As the series continued (you’ve no idea how strange it was to realize Trial by Courage was meant to be a series), I wanted to incorporate the characteristic vital to each female lead in the title, and the characteristic needed to begin with the same first letter as the character’s name. Talk about a God moment when I saw how everything was working out. I never could have done this on my own. They even happen in alphabetical order: Courage, Faith, Patience. And the characters: Cheyenne, Faith, Phoenix. Please don’t disown me because I used faith for Faith. It fit her. She didn’t want to be a Fiona.
Speaking of patience, boy did Phoenix test mine. She wouldn’t do anything I wanted, and the punk rocker attitude kept tension between her and Danny ALL THE TIME. Danny is in the unique situation to understand Phoenix, and instead of letting Danny help, Phoenix tries every way she knows to push Danny away.

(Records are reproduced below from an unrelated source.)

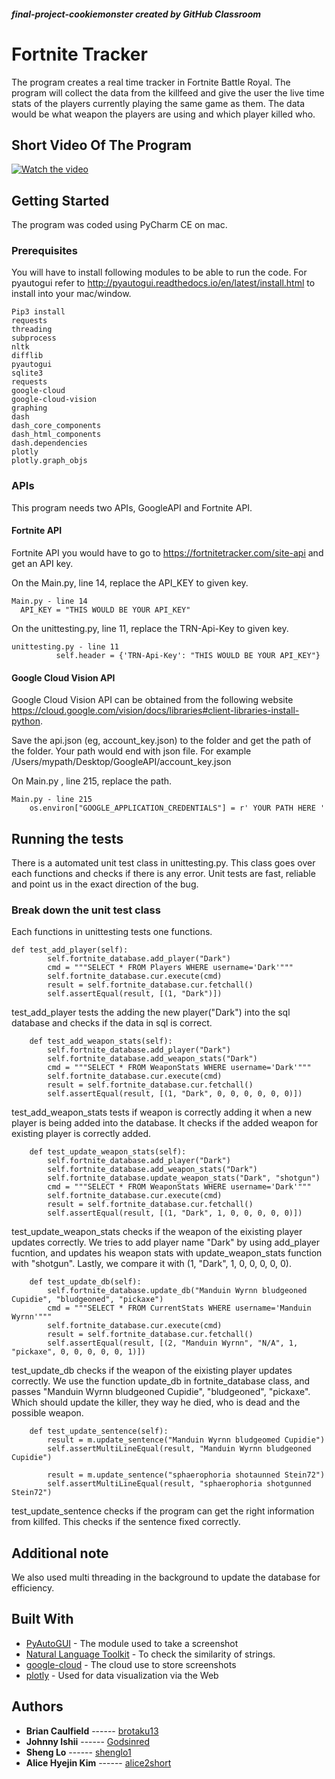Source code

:##### final-project-cookiemonster created by GitHub Classroom

# Fortnite Tracker

  The program creates a real time tracker in Fortnite Battle Royal. The program will collect the data from the killfeed and give the user the live time stats of the players currently playing the same game as them. The data would be what weapon the players are using and which player killed who.
  
## Short Video Of The Program

[![Watch the video](https://i.imgur.com/vKb2F1B.png)](assets/Fortnite_killfeed_beta_demo.mp4)

## Getting Started

  The program was coded using PyCharm CE on mac.

### Prerequisites

You will have to install following modules to be able to run the code.
For pyautogui refer to http://pyautogui.readthedocs.io/en/latest/install.html to install into your mac/window.

```
Pip3 install
requests
threading
subprocess
nltk
difflib
pyautogui
sqlite3
requests
google-cloud
google-cloud-vision
graphing
dash
dash_core_components
dash_html_components
dash.dependencies
plotly
plotly.graph_objs
```

### APIs

  This program needs two APIs, GoogleAPI and Fortnite API.

#### Fortnite API

  Fortnite API you would have to go to https://fortnitetracker.com/site-api and get an API key.

  On the Main.py, line 14, replace the API_KEY to given key.

```
Main.py - line 14
  API_KEY = "THIS WOULD BE YOUR API_KEY"
```

  On the unittesting.py, line 11, replace the TRN-Api-Key to given key.

```
unittesting.py - line 11
          self.header = {'TRN-Api-Key': "THIS WOULD BE YOUR API_KEY"}
```

#### Google Cloud Vision API

  Google Cloud Vision API can be obtained from the following website https://cloud.google.com/vision/docs/libraries#client-libraries-install-python.
 
  Save the api.json (eg, account_key.json) to the folder and get the path of the folder.
  Your path would end with json file. For example /Users/mypath/Desktop/GoogleAPI/account_key.json
  
  On Main.py , line 215, replace the path.
```
Main.py - line 215
    os.environ["GOOGLE_APPLICATION_CREDENTIALS"] = r' YOUR PATH HERE '
```

## Running the tests

There is a automated unit test class in unittesting.py. 
This class goes over each functions and checks if there is any error.
Unit tests are fast, reliable and point us in the exact direction of the bug.

### Break down the unit test class

Each functions in unittesting tests one functions.
```
def test_add_player(self):
        self.fortnite_database.add_player("Dark")
        cmd = """SELECT * FROM Players WHERE username='Dark'"""
        self.fortnite_database.cur.execute(cmd)
        result = self.fortnite_database.cur.fetchall()
        self.assertEqual(result, [(1, "Dark")])
```
test_add_player tests the adding the new player("Dark") into the sql database and checks if the data in sql is correct. 


```
    def test_add_weapon_stats(self):
        self.fortnite_database.add_player("Dark")
        self.fortnite_database.add_weapon_stats("Dark")
        cmd = """SELECT * FROM WeaponStats WHERE username='Dark'"""
        self.fortnite_database.cur.execute(cmd)
        result = self.fortnite_database.cur.fetchall()
        self.assertEqual(result, [(1, "Dark", 0, 0, 0, 0, 0, 0)])
```
test_add_weapon_stats tests if weapon is correctly adding it when a new player is being added into the database. It checks if the added weapon for existing player is correctly added.


```
    def test_update_weapon_stats(self):
        self.fortnite_database.add_player("Dark")
        self.fortnite_database.add_weapon_stats("Dark")
        self.fortnite_database.update_weapon_stats("Dark", "shotgun")
        cmd = """SELECT * FROM WeaponStats WHERE username='Dark'"""
        self.fortnite_database.cur.execute(cmd)
        result = self.fortnite_database.cur.fetchall()
        self.assertEqual(result, [(1, "Dark", 1, 0, 0, 0, 0, 0)])
```
test_update_weapon_stats checks if the weapon of the eixisting player updates correctly. We tries to add player name "Dark" by using add_player fucntion, and updates his weapon stats with update_weapon_stats function with "shotgun". Lastly, we compare it with (1, "Dark", 1, 0, 0, 0, 0, 0). 


```
    def test_update_db(self):
        self.fortnite_database.update_db("Manduin Wyrnn bludgeoned Cupidie", "bludgeoned", "pickaxe")
        cmd = """SELECT * FROM CurrentStats WHERE username='Manduin Wyrnn'"""
        self.fortnite_database.cur.execute(cmd)
        result = self.fortnite_database.cur.fetchall()
        self.assertEqual(result, [(2, "Manduin Wyrnn", "N/A", 1, "pickaxe", 0, 0, 0, 0, 0, 1)])
```
test_update_db checks if the weapon of the eixisting player updates correctly. We use the function update_db in fortnite_database class, and passes "Manduin Wyrnn bludgeoned Cupidie", "bludgeoned", "pickaxe". Which should update the killer, they way he died, who is dead and the possible weapon.


```
    def test_update_sentence(self):
        result = m.update_sentence("Manduin Wyrnn bludgeomed Cupidie")
        self.assertMultiLineEqual(result, "Manduin Wyrnn bludgeoned Cupidie")

        result = m.update_sentence("sphaerophoria shotaunned Stein72")
        self.assertMultiLineEqual(result, "sphaerophoria shotgunned Stein72")
```
test_update_sentence checks if the program can get the right information from killfed. This checks if the sentence fixed correctly.


## Additional note

We also used multi threading in the background to update the database for efficiency.

## Built With

* [PyAutoGUI](https://pyautogui.readthedocs.io/en/latest/) - The module used to take a screenshot
* [Natural Language Toolkit](https://www.nltk.org/) - To check the similarity of strings.
* [google-cloud](https://googlecloudplatform.github.io/google-cloud-python/) - The cloud use to store screenshots
* [plotly](https://plot.ly/) - Used for data visualization via the Web


## Authors

* **Brian Caulfield**  ------ [brotaku13](https://github.com/brotaku13)
* **Johnny Ishii**     ------ [Godsinred](https://github.com/Godsinred)
* **Sheng Lo**         ------ [shenglo1](https://github.com/shenglo1)
* **Alice Hyejin Kim** ------ [alice2short](https://github.com/alice2short)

She’s never known anything good or decent. She can’t trust that Danny will be different.
God is at work even in her defiance.
When I started writing Trial by Patience, I stumbled upon equine therapy. While I’d always seen this as a thing, I’d not realized there were actual equine therapy barns available across the US. I contacted one in my state, and they were incredibly helpful with my questions. Although they did not deal with abused kids, they did work with disabled kids, and they invited me down for a visit. The work they do is phenomenal.
Several people have asked if the series is finished. The answer is…I don’t know. I know. I’m terrible. You see, Danny has a brother who really deserves his own story. But he’s not speaking to me right now. I guess he’s not ready yet. Or I’m not ready yet. When it’s time to tell Grant’s story, I’ll know. I love these characters. They are the first fictional family I created. Writing their stories affected me in ways I can’t even explain, except to say I’m better for having known them.
While I’ve moved on to happier story plots, I can’t promise God will never pull me back. In fact, I’m certain I’ll find myself back here again as I have an entire trilogy in my head that deals with alcoholism. Don’t look for it anytime soon though. I’ve re-written it three times already. Fun times ahead. I guess what I’m trying to say is that even though a story is done, it’s never quite finished.
Don’t tell my other babies in this series, but Trial by Patience is my favorite.